Task material:
——
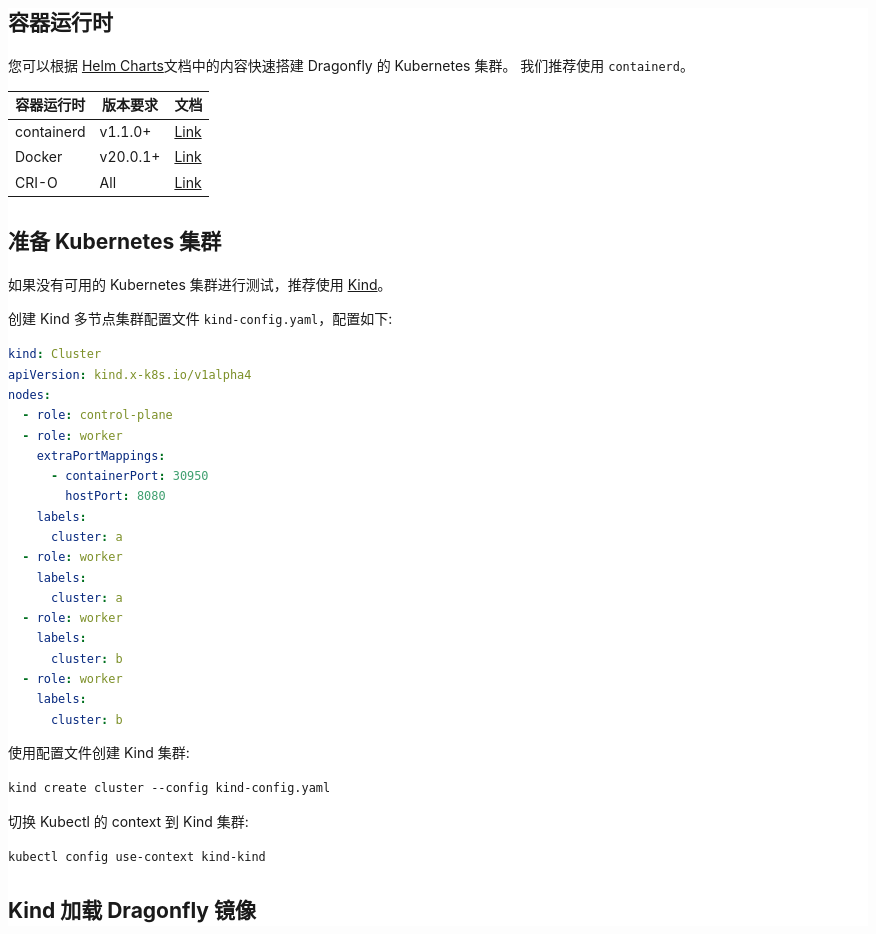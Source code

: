 ## 容器运行时

您可以根据 [Helm Charts](../installation/helm-charts.md)文档中的内容快速搭建 Dragonfly 的 Kubernetes 集群。
我们推荐使用 `containerd`。

| 容器运行时 | 版本要求 | 文档                                                                  |
| ---------- | -------- | --------------------------------------------------------------------- |
| containerd | v1.1.0+  | [Link](../../operations/integrations/container-runtime/containerd.md) |
| Docker     | v20.0.1+ | [Link](../../operations/integrations/container-runtime/docker.md)     |
| CRI-O      | All      | [Link](../../operations/integrations/container-runtime/cri-o.md)      |

## 准备 Kubernetes 集群

如果没有可用的 Kubernetes 集群进行测试，推荐使用 [Kind](https://kind.sigs.k8s.io/)。

创建 Kind 多节点集群配置文件 `kind-config.yaml`，配置如下:

```yaml
kind: Cluster
apiVersion: kind.x-k8s.io/v1alpha4
nodes:
  - role: control-plane
  - role: worker
    extraPortMappings:
      - containerPort: 30950
        hostPort: 8080
    labels:
      cluster: a
  - role: worker
    labels:
      cluster: a
  - role: worker
    labels:
      cluster: b
  - role: worker
    labels:
      cluster: b
```

使用配置文件创建 Kind 集群:

```shell
kind create cluster --config kind-config.yaml
```

切换 Kubectl 的 context 到 Kind 集群:

```shell
kubectl config use-context kind-kind
```

## Kind 加载 Dragonfly 镜像
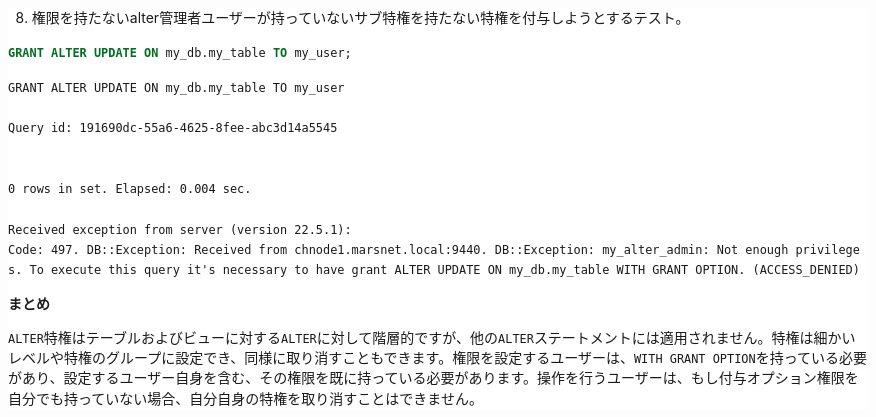 8. 権限を持たないalter管理者ユーザーが持っていないサブ特権を持たない特権を付与しようとするテスト。
```sql
GRANT ALTER UPDATE ON my_db.my_table TO my_user;
```

```response
GRANT ALTER UPDATE ON my_db.my_table TO my_user

Query id: 191690dc-55a6-4625-8fee-abc3d14a5545


0 rows in set. Elapsed: 0.004 sec.

Received exception from server (version 22.5.1):
Code: 497. DB::Exception: Received from chnode1.marsnet.local:9440. DB::Exception: my_alter_admin: Not enough privileges. To execute this query it's necessary to have grant ALTER UPDATE ON my_db.my_table WITH GRANT OPTION. (ACCESS_DENIED)
```

**まとめ**

`ALTER`特権はテーブルおよびビューに対する`ALTER`に対して階層的ですが、他の`ALTER`ステートメントには適用されません。特権は細かいレベルや特権のグループに設定でき、同様に取り消すこともできます。権限を設定するユーザーは、`WITH GRANT OPTION`を持っている必要があり、設定するユーザー自身を含む、その権限を既に持っている必要があります。操作を行うユーザーは、もし付与オプション権限を自分でも持っていない場合、自分自身の特権を取り消すことはできません。

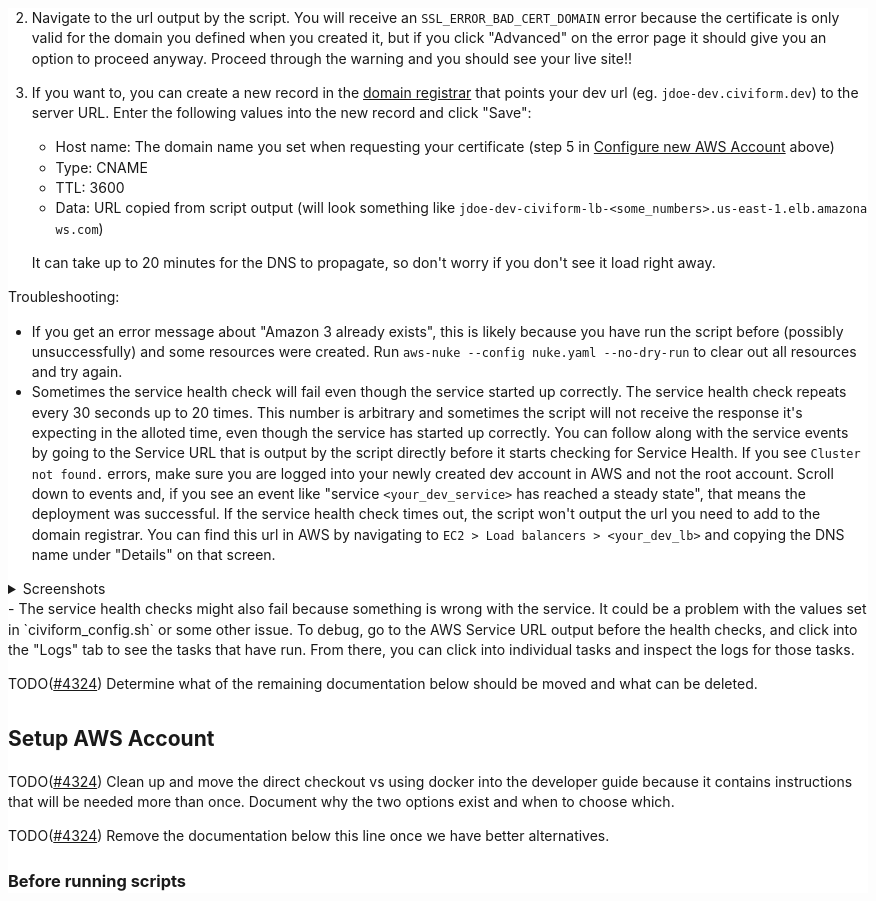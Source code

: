 2. Navigate to the url output by the script. You will receive an `SSL_ERROR_BAD_CERT_DOMAIN` error because the certificate is only valid for the domain you defined when you created it, but if you click "Advanced" on the error page it should give you an option to proceed anyway. Proceed through the warning and you should see your live site!!
3. If you want to, you can create a new record in the [domain registrar](https://domains.google.com/registrar/civiform.dev/dns) that points your dev url (eg. `jdoe-dev.civiform.dev`) to the server URL. Enter the following values into the new record and click "Save":

   - Host name: The domain name you set when requesting your certificate (step 5 in [Configure new AWS Account](#configure-new-aws-account) above)
   - Type: CNAME
   - TTL: 3600
   - Data: URL copied from script output (will look something like `jdoe-dev-civiform-lb-<some_numbers>.us-east-1.elb.amazonaws.com`)

   It can take up to 20 minutes for the DNS to propagate, so don't worry if you don't see it load right away.

Troubleshooting:

- If you get an error message about "Amazon 3 already exists", this is likely because you have run the script before (possibly unsuccessfully) and some resources were created. Run `aws-nuke --config nuke.yaml --no-dry-run` to clear out all resources and try again.
- Sometimes the service health check will fail even though the service started up correctly. The service health check repeats every 30 seconds up to 20 times. This number is arbitrary and sometimes the script will not receive the response it's expecting in the alloted time, even though the service has started up correctly. You can follow along with the service events by going to the Service URL that is output by the script directly before it starts checking for Service Health. If you see `Cluster not found.` errors, make sure you are logged into your newly created dev account in AWS and not the root account. Scroll down to events and, if you see an event like "service `<your_dev_service>` has reached a steady state", that means the deployment was successful. If the service health check times out, the script won't output the url you need to add to the domain registrar. You can find this url in AWS by navigating to `EC2 > Load balancers > <your_dev_lb>` and copying the DNS name under "Details" on that screen.
<details><summary>Screenshots</summary></details>
- The service health checks might also fail because something is wrong with the service. It could be a problem with the values set in `civiform_config.sh` or some other issue. To debug, go to the AWS Service URL output before the health checks, and click into the "Logs" tab to see the tasks that have run. From there, you can click into individual tasks and inspect the logs for those tasks.

TODO([#4324](https://github.com/civiform/civiform/issues/4324)) Determine what of the remaining documentation below should be moved and what can be deleted.

## Setup AWS Account

TODO([#4324](https://github.com/civiform/civiform/issues/4324)) Clean up and move the direct checkout vs using docker into the developer guide because it contains instructions that will be needed more than once. Document why the two options exist and when to choose which.

TODO([#4324](https://github.com/civiform/civiform/issues/4324)) Remove the documentation below this line once we have better alternatives.

### Before running scripts
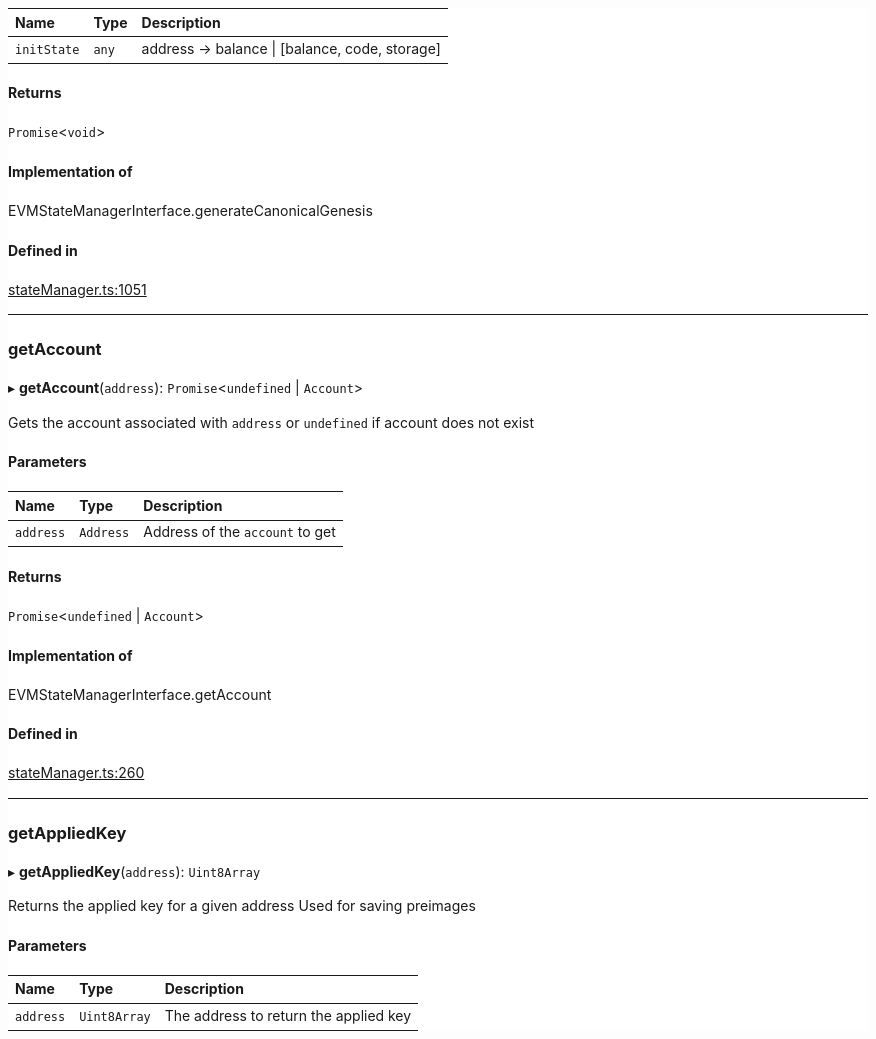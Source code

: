 | Name | Type | Description |
| :------ | :------ | :------ |
| `initState` | `any` | address -> balance \| [balance, code, storage] |

#### Returns

`Promise`<`void`\>

#### Implementation of

EVMStateManagerInterface.generateCanonicalGenesis

#### Defined in

[stateManager.ts:1051](https://github.com/ethereumjs/ethereumjs-monorepo/blob/master/packages/statemanager/src/stateManager.ts#L1051)

___

### getAccount

▸ **getAccount**(`address`): `Promise`<`undefined` \| `Account`\>

Gets the account associated with `address` or `undefined` if account does not exist

#### Parameters

| Name | Type | Description |
| :------ | :------ | :------ |
| `address` | `Address` | Address of the `account` to get |

#### Returns

`Promise`<`undefined` \| `Account`\>

#### Implementation of

EVMStateManagerInterface.getAccount

#### Defined in

[stateManager.ts:260](https://github.com/ethereumjs/ethereumjs-monorepo/blob/master/packages/statemanager/src/stateManager.ts#L260)

___

### getAppliedKey

▸ **getAppliedKey**(`address`): `Uint8Array`

Returns the applied key for a given address
Used for saving preimages

#### Parameters

| Name | Type | Description |
| :------ | :------ | :------ |
| `address` | `Uint8Array` | The address to return the applied key |
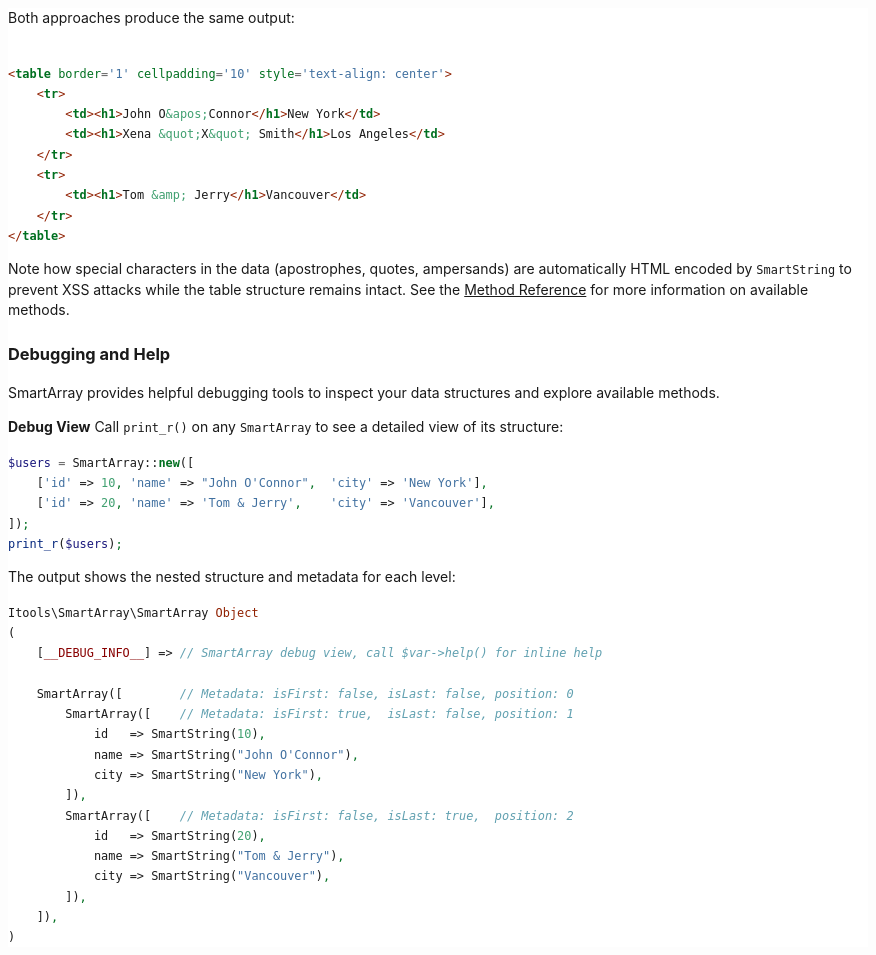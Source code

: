 Both approaches produce the same output:

```html

<table border='1' cellpadding='10' style='text-align: center'>
    <tr>
        <td><h1>John O&apos;Connor</h1>New York</td>
        <td><h1>Xena &quot;X&quot; Smith</h1>Los Angeles</td>
    </tr>
    <tr>
        <td><h1>Tom &amp; Jerry</h1>Vancouver</td>
    </tr>
</table>
```

Note how special characters in the data (apostrophes, quotes, ampersands) are automatically HTML encoded by
`SmartString` to prevent XSS attacks while the table structure remains intact.
See the [Method Reference](#method-reference) for more information on available methods.

### Debugging and Help

SmartArray provides helpful debugging tools to inspect your data structures and explore available methods.

**Debug View**
Call `print_r()` on any `SmartArray` to see a detailed view of its structure:

```php
$users = SmartArray::new([
    ['id' => 10, 'name' => "John O'Connor",  'city' => 'New York'],
    ['id' => 20, 'name' => 'Tom & Jerry',    'city' => 'Vancouver'],
]);
print_r($users);
```

The output shows the nested structure and metadata for each level:

```php
Itools\SmartArray\SmartArray Object
(
    [__DEBUG_INFO__] => // SmartArray debug view, call $var->help() for inline help

    SmartArray([        // Metadata: isFirst: false, isLast: false, position: 0
        SmartArray([    // Metadata: isFirst: true,  isLast: false, position: 1
            id   => SmartString(10),
            name => SmartString("John O'Connor"),
            city => SmartString("New York"),
        ]),
        SmartArray([    // Metadata: isFirst: false, isLast: true,  position: 2
            id   => SmartString(20),
            name => SmartString("Tom & Jerry"),
            city => SmartString("Vancouver"),
        ]),
    ]),
)
```
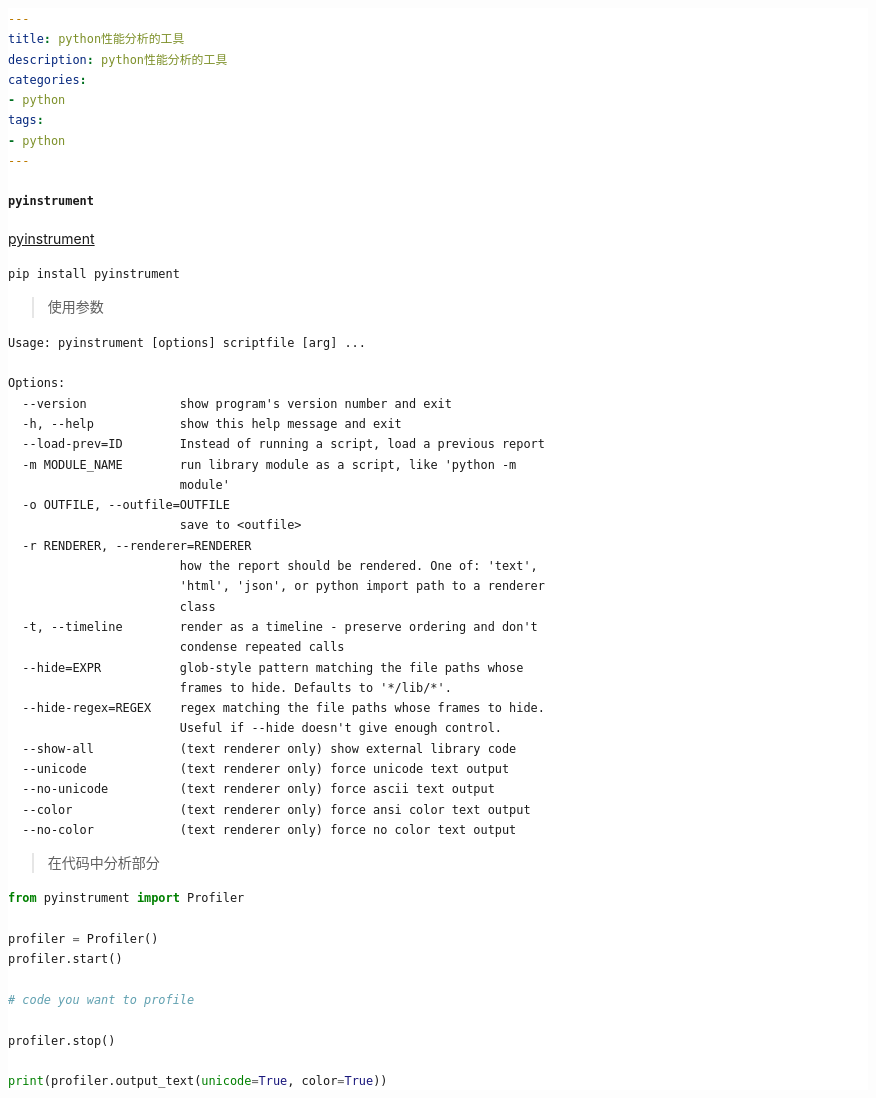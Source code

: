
```yaml
---
title: python性能分析的工具   
description: python性能分析的工具
categories:
- python
tags:
- python   
---
```



#### `pyinstrument`

[pyinstrument](https://github.com/joerick/pyinstrument) 


    pip install pyinstrument
    

> 使用参数
    
    
    Usage: pyinstrument [options] scriptfile [arg] ...
    
    Options:
      --version             show program's version number and exit
      -h, --help            show this help message and exit
      --load-prev=ID        Instead of running a script, load a previous report
      -m MODULE_NAME        run library module as a script, like 'python -m
                            module'
      -o OUTFILE, --outfile=OUTFILE
                            save to <outfile>
      -r RENDERER, --renderer=RENDERER
                            how the report should be rendered. One of: 'text',
                            'html', 'json', or python import path to a renderer
                            class
      -t, --timeline        render as a timeline - preserve ordering and don't
                            condense repeated calls
      --hide=EXPR           glob-style pattern matching the file paths whose
                            frames to hide. Defaults to '*/lib/*'.
      --hide-regex=REGEX    regex matching the file paths whose frames to hide.
                            Useful if --hide doesn't give enough control.
      --show-all            (text renderer only) show external library code
      --unicode             (text renderer only) force unicode text output
      --no-unicode          (text renderer only) force ascii text output
      --color               (text renderer only) force ansi color text output
      --no-color            (text renderer only) force no color text output
    

> 在代码中分析部分

```python
from pyinstrument import Profiler

profiler = Profiler()
profiler.start()

# code you want to profile

profiler.stop()

print(profiler.output_text(unicode=True, color=True))
```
——
What you need to do:
Read the entries above, then pull out the lines that include "packages".

Exercise answer:
[stateManager.ts:1051](https://github.com/ethereumjs/ethereumjs-monorepo/blob/master/packages/statemanager/src/stateManager.ts#L1051)
[stateManager.ts:260](https://github.com/ethereumjs/ethereumjs-monorepo/blob/master/packages/statemanager/src/stateManager.ts#L260)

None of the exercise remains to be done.